Edith was rarely at a loss for words, but now she stumbled.

“I – I care deeply for William,” she admitted.

“You’re in love with him, you mean.”

“Perhaps, but . . .”

“But what?”

“I’m almost six years older than he is, Pippa.”

Pippa shrugged.

“What of it? Charles is years and years older than I am!”

“It’s different for a woman,” Edith pointed out.

“Besides, at summer’s end I shall return to Claremont and I don’t believe William will remain long in Deep River.”

“That man loves you, Edith!” Pippa persisted earnestly.

“It shows in his eyes every time he sees you. I hear it in his voice whenever he speaks your name.

“If you walk away, you’ll regret leaving William for the rest of your life!”


Laura didn’t tell Paul about the lessons.

Although she felt uneasy about not telling him, she agreed with Bea that Miss Myrtle learning to read was personal and private.

Besides, Laura had a nagging feeling that Paul might not approve.

The lessons were going very well and Laura looked forward to Tuesdays.

On other days, too, whenever Miss Myrtle could get away from the Hawthorns and Johan wasn’t on duty at the hotel, the three would meet at Bea’s house.

Midway through each session, Bea was in the habit of taking a tray of milk and cookies into the little sitting-room.

When she did so one evening in late April, Myrtle rose from her seat.

“Miss Sinclair, in case I don’t see you before the wedding . . .” She smiled, offering a small package in tissue paper.

“Here is something blue for your special day.”

“Oh, thank you!” Bea murmured, touched.

Bending to kiss the elderly woman’s cheek, she carefully unwrapped a fine handkerchief in a delicate shade of blue, edged with lace and embroidered with posies of spring flowers.

“I never saw anything so beautiful!
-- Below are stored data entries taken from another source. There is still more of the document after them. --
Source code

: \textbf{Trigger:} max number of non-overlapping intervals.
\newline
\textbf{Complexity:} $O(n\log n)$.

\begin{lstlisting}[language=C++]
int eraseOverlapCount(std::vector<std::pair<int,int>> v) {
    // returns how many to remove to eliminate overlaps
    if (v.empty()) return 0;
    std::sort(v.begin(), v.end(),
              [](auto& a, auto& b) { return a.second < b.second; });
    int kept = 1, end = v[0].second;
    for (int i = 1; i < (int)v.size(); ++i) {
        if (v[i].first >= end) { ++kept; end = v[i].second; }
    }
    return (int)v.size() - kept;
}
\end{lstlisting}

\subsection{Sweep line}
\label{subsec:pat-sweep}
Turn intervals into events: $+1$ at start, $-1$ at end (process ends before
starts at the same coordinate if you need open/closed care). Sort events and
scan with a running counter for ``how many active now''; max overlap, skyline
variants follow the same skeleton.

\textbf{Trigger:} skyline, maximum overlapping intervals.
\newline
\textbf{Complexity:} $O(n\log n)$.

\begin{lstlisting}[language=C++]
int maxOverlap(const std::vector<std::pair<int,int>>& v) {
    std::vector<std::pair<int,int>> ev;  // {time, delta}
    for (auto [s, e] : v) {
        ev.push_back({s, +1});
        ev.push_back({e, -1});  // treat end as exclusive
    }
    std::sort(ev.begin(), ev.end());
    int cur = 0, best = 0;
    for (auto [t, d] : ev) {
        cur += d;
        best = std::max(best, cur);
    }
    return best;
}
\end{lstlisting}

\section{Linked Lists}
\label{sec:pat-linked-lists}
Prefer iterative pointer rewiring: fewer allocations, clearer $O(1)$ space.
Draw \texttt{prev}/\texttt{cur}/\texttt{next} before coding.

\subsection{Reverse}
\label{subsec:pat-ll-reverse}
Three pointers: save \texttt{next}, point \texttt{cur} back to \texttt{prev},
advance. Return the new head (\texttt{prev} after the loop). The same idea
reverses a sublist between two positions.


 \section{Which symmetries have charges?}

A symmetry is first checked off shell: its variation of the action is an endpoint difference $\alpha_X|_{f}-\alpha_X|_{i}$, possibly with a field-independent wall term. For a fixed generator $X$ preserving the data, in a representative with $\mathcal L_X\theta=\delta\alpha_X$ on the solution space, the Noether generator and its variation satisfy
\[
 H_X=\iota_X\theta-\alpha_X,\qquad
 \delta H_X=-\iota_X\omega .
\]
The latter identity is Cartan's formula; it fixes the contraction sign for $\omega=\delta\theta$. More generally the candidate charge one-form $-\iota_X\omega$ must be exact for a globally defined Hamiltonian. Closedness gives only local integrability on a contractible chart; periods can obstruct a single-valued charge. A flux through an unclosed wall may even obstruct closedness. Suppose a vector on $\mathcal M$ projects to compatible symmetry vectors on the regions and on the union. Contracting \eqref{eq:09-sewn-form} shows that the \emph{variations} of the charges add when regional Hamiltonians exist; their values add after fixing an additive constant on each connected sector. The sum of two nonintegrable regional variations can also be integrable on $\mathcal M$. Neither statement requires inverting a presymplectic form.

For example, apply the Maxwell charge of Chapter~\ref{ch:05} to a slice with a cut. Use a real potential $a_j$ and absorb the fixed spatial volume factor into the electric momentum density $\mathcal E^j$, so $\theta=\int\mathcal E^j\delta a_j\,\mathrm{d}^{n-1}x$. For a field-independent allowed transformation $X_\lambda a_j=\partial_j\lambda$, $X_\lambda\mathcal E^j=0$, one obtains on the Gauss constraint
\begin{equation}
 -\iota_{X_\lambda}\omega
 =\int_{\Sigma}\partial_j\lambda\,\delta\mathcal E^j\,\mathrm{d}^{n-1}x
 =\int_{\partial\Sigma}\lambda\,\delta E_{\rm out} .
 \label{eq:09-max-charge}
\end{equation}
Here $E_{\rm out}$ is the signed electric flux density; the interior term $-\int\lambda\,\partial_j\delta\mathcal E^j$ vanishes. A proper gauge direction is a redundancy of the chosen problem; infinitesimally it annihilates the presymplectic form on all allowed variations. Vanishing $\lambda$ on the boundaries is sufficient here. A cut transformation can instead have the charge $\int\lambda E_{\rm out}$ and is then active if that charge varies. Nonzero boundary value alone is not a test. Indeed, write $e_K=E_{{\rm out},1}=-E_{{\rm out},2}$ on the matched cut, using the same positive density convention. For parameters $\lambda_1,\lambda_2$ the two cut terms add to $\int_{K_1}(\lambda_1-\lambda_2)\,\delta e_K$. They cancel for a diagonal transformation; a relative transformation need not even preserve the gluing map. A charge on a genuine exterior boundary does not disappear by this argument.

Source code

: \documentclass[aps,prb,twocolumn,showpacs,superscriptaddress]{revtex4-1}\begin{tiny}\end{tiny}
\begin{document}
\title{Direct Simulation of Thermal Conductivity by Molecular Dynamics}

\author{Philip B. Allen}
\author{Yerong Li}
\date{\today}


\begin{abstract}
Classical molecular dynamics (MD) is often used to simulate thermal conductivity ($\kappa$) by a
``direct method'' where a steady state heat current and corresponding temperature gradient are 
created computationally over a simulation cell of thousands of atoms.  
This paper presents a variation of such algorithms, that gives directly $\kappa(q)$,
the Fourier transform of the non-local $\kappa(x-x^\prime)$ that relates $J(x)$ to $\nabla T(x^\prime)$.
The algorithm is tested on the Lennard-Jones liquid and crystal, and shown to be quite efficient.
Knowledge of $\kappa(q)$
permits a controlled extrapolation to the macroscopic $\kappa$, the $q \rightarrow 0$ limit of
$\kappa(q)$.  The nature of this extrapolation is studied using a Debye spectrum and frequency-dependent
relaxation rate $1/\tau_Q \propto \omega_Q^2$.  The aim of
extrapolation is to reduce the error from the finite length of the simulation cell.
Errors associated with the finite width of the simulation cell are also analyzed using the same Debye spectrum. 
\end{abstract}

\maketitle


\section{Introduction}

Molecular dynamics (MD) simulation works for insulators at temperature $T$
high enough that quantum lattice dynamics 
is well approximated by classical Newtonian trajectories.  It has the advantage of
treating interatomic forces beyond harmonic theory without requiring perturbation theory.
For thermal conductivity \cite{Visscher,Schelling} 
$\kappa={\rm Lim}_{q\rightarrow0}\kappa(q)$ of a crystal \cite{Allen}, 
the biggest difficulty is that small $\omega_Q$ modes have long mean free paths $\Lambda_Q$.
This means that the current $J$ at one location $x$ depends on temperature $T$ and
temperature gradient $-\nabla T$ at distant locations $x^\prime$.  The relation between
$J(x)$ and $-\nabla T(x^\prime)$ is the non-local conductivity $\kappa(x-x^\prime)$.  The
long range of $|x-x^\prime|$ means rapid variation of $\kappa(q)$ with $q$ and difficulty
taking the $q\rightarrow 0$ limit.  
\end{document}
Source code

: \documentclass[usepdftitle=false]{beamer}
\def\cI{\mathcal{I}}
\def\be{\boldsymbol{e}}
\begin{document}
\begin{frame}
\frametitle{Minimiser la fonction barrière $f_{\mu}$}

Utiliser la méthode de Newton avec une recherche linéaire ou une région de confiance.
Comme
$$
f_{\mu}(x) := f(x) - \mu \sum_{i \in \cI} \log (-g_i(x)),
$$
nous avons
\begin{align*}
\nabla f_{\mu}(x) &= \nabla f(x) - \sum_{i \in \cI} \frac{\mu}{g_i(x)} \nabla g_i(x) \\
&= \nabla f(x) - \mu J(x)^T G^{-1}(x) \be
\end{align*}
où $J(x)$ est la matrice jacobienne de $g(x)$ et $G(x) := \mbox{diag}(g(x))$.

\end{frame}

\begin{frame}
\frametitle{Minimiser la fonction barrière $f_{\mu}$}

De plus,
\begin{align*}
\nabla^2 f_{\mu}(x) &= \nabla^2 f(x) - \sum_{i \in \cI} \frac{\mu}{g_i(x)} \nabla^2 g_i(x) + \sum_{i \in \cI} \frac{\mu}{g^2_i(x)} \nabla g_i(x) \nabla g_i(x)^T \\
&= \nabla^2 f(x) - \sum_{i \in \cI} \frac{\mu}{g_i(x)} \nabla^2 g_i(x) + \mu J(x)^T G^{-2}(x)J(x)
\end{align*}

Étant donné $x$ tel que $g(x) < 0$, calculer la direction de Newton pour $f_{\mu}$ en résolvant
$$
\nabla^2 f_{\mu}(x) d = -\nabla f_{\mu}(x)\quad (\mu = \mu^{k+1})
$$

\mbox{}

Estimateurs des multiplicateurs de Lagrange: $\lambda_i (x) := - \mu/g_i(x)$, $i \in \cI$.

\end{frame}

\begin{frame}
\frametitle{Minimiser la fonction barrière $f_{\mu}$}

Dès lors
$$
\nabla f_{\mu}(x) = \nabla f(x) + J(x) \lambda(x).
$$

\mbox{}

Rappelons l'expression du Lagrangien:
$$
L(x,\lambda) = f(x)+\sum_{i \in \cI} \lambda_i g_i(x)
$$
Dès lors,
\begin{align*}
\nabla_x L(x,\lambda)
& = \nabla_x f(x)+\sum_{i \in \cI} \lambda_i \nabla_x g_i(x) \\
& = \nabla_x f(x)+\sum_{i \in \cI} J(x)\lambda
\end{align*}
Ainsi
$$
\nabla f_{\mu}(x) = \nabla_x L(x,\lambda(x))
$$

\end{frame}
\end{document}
I’ll treasure this gift always, Miss Myrtle.”

“You’re welcome.” Myrtle beamed. “May you and your man have years of happiness together.”

At the end of the evening, Johan walked Myrtle to the Hawthorns, as he did after every lesson, while Laura stayed to help her sister with the new house.

“Wasn’t it kind of Miss Myrtle to think of me?” Bea said as they worked.

“I’ve never seen such exquisite needlework.”

“You should see the cradle quilt she’s making for baby Myrtle,” Laura replied, folding brand-new table linen into the dresser drawer. “It’s so pretty.

“She wants to put a note inside when she sends the quilt to Canada, so Johan’s setting her writing exercises now.

“He told Miss Myrtle she’ll be writing letters in no time.”

“When he passes his course,” Bea opined, “it will be a fortunate town that engages him to teach at their school.”